Jorge Tigre, 18, left, of Bellport, and Justin Llivicura, 16,...

Jorge Tigre, 18, left, of Bellport, and Justin Llivicura, 16, of East Patchogue, were two of the four young men whose slashed bodies were found in a Central Islip park on Wednesday, April 12, 2017.  Credit: Family photographs

The brother of one of two teens whose slashed bodies were found this month said his parents were “destroyed” by the death as community members and loved ones held a Bellport fundraiser Sunday to support the victims’ families.

William Tigre, 21, the brother of Jorge Tigre, who was one of the four victims discovered in a Central Islip park, arrived at the home on Champlin Avenue, greeting friends and family with a smile and a hug.

“They’re destroyed. What can you expect,” Tigre said of his parents, still distraught since learning the grisly details of their son’s death. Suffolk County police say the brutal killings were the work of the MS-13 gang, which has been linked to similar slayings in the Brentwood area.

The community event, held at the Bellport home of a resident who knew both teens, collected money and distributed food to attendees.

They stuffed an empty shoe box with cash collected from residents.
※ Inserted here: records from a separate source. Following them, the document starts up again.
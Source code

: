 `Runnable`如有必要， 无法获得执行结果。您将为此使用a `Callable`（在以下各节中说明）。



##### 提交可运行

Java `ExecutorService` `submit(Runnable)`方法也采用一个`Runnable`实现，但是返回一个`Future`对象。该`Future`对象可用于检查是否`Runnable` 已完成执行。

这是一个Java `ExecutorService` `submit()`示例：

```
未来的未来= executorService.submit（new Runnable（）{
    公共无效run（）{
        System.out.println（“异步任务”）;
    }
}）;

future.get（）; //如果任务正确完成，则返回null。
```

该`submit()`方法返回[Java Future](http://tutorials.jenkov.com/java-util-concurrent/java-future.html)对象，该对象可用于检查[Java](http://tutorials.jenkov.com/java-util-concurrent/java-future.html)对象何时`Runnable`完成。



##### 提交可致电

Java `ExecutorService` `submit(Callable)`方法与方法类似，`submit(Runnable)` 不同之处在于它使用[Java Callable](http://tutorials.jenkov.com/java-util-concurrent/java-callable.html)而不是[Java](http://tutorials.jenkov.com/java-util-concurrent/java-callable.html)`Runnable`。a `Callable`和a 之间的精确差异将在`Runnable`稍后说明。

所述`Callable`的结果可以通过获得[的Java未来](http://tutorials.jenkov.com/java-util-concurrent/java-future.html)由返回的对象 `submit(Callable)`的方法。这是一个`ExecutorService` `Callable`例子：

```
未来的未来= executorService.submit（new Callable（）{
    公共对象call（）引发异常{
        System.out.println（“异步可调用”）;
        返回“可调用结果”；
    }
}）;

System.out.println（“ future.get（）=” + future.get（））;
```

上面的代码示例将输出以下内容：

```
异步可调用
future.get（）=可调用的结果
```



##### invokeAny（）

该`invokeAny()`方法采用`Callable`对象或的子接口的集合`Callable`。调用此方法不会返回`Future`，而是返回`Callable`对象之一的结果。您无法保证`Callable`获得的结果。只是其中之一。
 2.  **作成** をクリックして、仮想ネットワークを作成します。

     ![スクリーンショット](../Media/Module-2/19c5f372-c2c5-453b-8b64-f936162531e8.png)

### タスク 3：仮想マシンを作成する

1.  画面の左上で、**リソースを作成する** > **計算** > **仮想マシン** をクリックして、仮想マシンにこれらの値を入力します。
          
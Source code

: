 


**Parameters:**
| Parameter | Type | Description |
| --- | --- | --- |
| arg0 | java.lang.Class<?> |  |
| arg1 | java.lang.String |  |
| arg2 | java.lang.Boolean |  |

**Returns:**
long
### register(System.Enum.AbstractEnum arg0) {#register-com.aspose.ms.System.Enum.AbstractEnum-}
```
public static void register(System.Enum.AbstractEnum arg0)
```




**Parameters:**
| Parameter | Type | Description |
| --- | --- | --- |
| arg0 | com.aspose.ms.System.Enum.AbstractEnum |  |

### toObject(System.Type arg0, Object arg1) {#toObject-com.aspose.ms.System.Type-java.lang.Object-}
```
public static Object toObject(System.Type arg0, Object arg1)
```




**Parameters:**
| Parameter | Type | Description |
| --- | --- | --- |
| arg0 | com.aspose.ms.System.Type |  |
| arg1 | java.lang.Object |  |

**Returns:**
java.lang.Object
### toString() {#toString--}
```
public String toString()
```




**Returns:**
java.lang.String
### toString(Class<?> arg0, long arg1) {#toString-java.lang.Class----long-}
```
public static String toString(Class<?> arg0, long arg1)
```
They donated proceeds from youth soccer teams who paid to use their backyard and compete against each other, and they cooked chicken, rice, French fries and pasta donated from residents.

The goal was to collect donations to cover expenses for the families and ease the tension felt by nearby residents still shocked by the April 12 discovery of the bodies.

Fernando Marca, 42, said hosting the event at his home on Champlin Avenue was the least he could do to help the Llivicura and Tigre families.

“I feel really bad. I cried at the funeral. I’ve been crying ever since,” Marca said.

Llivicura, 16, of East Patchogue, and Tigre, 18, of Bellport, were two of four young men whose bodies were found at the park across from the Central Islip Recreation Center. The other victims were 20-year-olds Michael Lopez Banegas, of Brentwood, and Jefferson Villalobos, of Pompano Beach, Florida.

“If they were bad kids, OK, then I could understand what happened. But these were good kids,” Marca said. “I just don’t know what happened.”

George Phillips said he came to the house to donate cash because he felt so bad about the killings. And he wanted to see justice done.

Joselo Lucero, the brother of an Ecuadorean man attacked by seven youths and stabbed to death in Patchogue in 2008, also came to pay his respects. He said closure will only come with arrests.

Lucero said the pain of losing his brother Marcelo has not gone away and he knows something needs to be done.”

“No one human had the right to take a life, especially in that horrible way,” Lucero said. “The seeds of terror and fear have been planted on Long Island and we have to do something about it. It has to be stopped.”

“The pain that they have gone through is horrible. It’s unimaginable. And something has to be done,” Phillips said.